Jul 14, 2015, 5:23 PM EST
CINCINNATI — In the six months since he became baseball’s 10th commissioner, Rob Manfred hasn’t been afraid to confront the sport’s time-tested traditions and embrace the idea of change.
And Manfred continued the trend Tuesday during his first-ever All-Star Q&A session with members of the Baseball Writers’ Association of America, offering up thoughts on pitch clocks, expanded instant replay, shortening the 162-game schedule, adding more teams to the postseason and expanding into new markets.
The commissioner championed the idea of a 20-second pitch clock being added to baseball in future seasons, citing the positive effect it had in improving pace of play in the Arizona Fall League and this year at the Class AA and AAA levels.
“Interestingly, that experiment not only was successful in terms of the pace of the game,” Manfred said. “It was successful in educating those people involving in the process who — for want of a better term — were anti-clock. They went, they saw games, they saw the way the games played along. … We are really encouraged by the results of that experiment, in terms of how it moves the game along. Now, how quickly that experiment, or whether that experiment, migrates to the big-league level, is going to be a product of conversations with the MLBPA. But we remain positive about the 20-second clock as something that could be useful to the game at the big-league level.”
MLB officials may be embracing the idea of a pitch clock, but union chief Tony Clark offered some staunch opposition Tuesday during his own session with BBWAA writers, suggesting this change is far from a certainty.

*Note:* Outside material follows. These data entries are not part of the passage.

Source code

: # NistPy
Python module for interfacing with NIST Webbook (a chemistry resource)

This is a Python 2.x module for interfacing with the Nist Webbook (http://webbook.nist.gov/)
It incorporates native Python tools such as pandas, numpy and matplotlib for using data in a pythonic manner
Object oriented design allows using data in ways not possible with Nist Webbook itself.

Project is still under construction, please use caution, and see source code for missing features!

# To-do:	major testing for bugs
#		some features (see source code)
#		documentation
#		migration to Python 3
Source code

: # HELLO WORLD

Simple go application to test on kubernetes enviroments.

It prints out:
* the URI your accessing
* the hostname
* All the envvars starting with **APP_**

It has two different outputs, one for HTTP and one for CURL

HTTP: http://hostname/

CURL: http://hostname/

“Hear me very clear on this one,” Clark said. “When you add the third deck in the major leagues, and you add all the other moving pieces tied to the major-league game, the idea that a particular rule in Double-A or Triple-A or Single-A or the Fall League … will automatically work in the big leagues is not true. The game is fundamentally different. The game is fundamentally faster. There are more considerations that need to be made at the major-league level than at the Single-A level or the Double-A level or the Triple-A level.”
Improved pace of play has been a hallmark of Manfred’s first six months in office, and the new commissioner cited plenty of examples Tuesday of the effect baseball’s new rules have already had. The average time of game is down 9 minutes through the season’s first half, down to 2 hours, 53 minutes, the largest decrease since 1965.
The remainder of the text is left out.